Amazon CloudWatch

Lesson 37/50 | Study Time: 60 Min

Course: AI DevOps on AWS: Automation, CI/CD and Cloud Engineering

Amazon CloudWatch is the central observability service on AWS. It collects metrics and logs from virtually every AWS service automatically and gives you the tools to visualise, alert on, and analyse that data.

Whether you are monitoring a single Lambda function or an entire production platform, CloudWatch is where that visibility lives.

How CloudWatch Works

CloudWatch sits at the centre of AWS observability. Every AWS service — EC2, Lambda, ECS, RDS, API Gateway, and more — sends metrics and logs to CloudWatch automatically.

No setup required for standard metrics. Custom metrics and logs require your application to send them explicitly.

CloudWatch Metrics

A metric is a time-series of numerical values — CPU utilisation measured every minute, request count measured every second, error rate measured every five minutes.

1. Namespaces: Metrics are organised into namespaces — logical groupings by service. For example:

AWS/EC2 — EC2 instance metrics.

AWS/Lambda — Lambda function metrics.

AWS/RDS — Database metrics.

AWS/ApiGateway — API Gateway metrics.

Custom metrics your application sends live in a namespace you define. For example, MyApp/Orders for business-level metrics like orders per minute.

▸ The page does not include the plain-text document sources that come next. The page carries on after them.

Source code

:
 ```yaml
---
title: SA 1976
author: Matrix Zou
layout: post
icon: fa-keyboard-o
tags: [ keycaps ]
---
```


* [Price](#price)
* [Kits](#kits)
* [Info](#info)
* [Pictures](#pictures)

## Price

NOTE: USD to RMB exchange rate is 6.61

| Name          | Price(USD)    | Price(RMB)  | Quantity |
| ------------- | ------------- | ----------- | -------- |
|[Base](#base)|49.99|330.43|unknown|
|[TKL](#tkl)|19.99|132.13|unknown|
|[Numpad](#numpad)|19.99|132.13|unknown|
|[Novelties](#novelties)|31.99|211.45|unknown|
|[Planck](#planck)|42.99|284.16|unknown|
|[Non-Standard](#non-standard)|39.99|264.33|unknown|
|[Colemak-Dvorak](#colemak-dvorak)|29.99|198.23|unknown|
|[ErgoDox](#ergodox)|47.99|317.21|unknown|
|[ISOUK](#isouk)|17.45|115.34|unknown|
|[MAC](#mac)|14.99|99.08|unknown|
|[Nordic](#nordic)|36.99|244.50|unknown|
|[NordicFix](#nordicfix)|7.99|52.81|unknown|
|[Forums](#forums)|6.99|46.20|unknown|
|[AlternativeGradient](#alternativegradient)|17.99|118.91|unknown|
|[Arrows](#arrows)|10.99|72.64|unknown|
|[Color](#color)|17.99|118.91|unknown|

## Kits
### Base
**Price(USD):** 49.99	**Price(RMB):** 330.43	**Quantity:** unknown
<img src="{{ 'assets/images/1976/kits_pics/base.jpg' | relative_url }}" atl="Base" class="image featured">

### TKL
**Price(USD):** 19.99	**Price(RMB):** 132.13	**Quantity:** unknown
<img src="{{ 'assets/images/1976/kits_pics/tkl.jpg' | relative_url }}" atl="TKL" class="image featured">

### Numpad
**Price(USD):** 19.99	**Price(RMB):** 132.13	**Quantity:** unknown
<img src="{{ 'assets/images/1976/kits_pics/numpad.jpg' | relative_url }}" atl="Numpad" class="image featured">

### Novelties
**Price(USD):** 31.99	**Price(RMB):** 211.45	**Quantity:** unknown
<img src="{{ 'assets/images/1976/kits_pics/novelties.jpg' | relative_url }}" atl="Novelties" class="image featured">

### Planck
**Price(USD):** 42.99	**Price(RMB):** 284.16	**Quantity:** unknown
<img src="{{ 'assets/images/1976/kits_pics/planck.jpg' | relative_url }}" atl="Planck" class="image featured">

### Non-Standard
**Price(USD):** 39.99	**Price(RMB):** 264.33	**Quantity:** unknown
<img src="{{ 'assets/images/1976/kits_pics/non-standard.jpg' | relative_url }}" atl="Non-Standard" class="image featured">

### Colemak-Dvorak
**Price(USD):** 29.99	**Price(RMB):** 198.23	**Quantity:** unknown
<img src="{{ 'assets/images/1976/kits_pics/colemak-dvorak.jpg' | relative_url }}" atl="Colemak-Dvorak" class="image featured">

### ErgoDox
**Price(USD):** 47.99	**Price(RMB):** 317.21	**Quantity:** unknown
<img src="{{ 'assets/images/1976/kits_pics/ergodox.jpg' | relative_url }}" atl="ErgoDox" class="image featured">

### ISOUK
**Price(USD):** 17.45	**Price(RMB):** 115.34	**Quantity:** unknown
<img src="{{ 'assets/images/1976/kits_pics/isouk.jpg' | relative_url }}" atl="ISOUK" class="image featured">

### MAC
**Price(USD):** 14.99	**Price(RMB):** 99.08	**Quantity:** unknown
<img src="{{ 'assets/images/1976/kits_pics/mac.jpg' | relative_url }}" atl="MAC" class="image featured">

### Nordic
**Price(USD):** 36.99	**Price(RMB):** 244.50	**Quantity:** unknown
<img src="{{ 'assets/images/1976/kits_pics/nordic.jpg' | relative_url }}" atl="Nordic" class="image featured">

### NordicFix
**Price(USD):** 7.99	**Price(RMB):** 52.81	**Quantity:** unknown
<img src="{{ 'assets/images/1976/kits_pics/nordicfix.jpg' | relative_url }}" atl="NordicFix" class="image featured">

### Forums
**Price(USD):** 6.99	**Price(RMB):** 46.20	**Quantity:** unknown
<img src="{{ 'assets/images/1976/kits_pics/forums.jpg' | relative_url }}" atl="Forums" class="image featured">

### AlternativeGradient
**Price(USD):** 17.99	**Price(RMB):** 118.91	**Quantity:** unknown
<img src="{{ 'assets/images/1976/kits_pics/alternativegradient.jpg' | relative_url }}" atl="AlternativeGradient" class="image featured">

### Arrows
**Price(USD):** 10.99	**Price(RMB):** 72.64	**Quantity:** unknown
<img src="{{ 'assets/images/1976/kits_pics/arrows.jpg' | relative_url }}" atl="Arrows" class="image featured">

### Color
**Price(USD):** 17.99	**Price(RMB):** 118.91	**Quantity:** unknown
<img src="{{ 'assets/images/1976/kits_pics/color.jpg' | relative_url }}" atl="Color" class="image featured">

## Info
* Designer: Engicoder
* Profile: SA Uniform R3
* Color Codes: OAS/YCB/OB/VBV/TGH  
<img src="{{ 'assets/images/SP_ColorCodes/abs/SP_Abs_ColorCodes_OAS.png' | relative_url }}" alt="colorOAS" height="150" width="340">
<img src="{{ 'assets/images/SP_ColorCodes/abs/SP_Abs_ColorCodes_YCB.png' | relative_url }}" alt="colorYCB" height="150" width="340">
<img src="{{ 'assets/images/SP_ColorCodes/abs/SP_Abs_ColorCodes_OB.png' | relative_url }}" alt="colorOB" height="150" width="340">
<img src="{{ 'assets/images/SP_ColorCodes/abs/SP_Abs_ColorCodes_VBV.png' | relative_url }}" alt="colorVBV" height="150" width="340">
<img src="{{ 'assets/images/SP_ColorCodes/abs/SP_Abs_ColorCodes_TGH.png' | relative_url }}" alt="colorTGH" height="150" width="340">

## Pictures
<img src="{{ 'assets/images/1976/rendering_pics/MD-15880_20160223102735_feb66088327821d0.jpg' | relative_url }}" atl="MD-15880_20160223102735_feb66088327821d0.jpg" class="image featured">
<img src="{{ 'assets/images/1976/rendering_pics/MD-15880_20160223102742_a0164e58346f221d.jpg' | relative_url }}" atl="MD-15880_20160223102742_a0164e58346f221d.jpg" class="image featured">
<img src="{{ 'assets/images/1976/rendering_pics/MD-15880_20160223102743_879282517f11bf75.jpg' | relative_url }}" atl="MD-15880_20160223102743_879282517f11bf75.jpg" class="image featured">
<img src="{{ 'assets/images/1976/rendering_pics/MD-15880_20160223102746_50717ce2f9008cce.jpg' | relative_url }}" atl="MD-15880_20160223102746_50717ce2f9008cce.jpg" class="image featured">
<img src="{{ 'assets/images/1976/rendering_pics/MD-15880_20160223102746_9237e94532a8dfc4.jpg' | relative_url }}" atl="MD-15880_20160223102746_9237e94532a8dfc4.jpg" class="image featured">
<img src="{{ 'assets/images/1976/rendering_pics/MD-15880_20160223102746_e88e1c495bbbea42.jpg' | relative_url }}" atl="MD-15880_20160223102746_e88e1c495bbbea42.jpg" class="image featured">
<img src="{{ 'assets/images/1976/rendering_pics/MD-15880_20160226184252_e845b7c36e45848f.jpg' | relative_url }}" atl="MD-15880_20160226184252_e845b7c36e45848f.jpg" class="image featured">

2. Dimensions: Dimensions are key-value pairs that identify a specific resource within a namespace. For example, the EC2 namespace uses InstanceId as a dimension — so you can view CPU utilisation for a specific instance rather than all instances combined.

3. Standard vs. Detailed Monitoring: By default, most AWS services send metrics every 5 minutes — this is standard monitoring. Enabling detailed monitoring reduces this to 1 minute intervals. Detailed monitoring costs extra but gives you faster visibility into issues as they develop.

4. Custom Metrics: Your application can send custom metrics to CloudWatch — business metrics, application-level counters, performance measurements that AWS cannot collect automatically. Custom metrics are priced per metric per month, so be deliberate about what you track.

CloudWatch Dashboards

A dashboard is a visual display of metrics — graphs, numbers, and charts assembled into a single view. Dashboards give your team a real-time picture of system health without needing to navigate to each service individually.

What to Put on a Dashboard

A well-designed production dashboard shows the metrics that matter most for your system. A typical dashboard for a web application includes:

1. Request count and error rate is traffic normal and is the error rate acceptable?

2. API latency are response times within acceptable bounds?

3. EC2 or ECS CPU and memory are resources under pressure?

4. Lambda invocations, errors, and duration are functions executing correctly?

5. Database connection count and query latency is the database healthy?

Dashboard Best Practices

Organise dashboards by audience and purpose. A high-level executive dashboard shows availability and business metrics.

An engineering on-call dashboard shows detailed technical metrics grouped by service. Keep each dashboard focused — too many metrics on one screen makes it harder to spot issues, not easier.

Dashboards can be shared with your team through a public URL or within your AWS organisation.

For teams using third-party tools like Grafana, CloudWatch is a supported data source — you can build dashboards in Grafana pulling data directly from CloudWatch.

CloudWatch Alarms

An alarm watches a single metric and performs an action when the metric crosses a threshold you define. Alarms are the primary way CloudWatch notifies your team when something needs attention.

Alarm States

Every alarm is always in one of three states:

Alarm Actions

When an alarm transitions to the ALARM state, it can trigger one or more actions:

1. SNS notification: Send an email, SMS, or trigger a webhook to notify your team.

2. Auto Scaling action: Add or remove EC2 instances in response to load.

3. EC2 action: Stop, terminate, reboot, or recover an EC2 instance.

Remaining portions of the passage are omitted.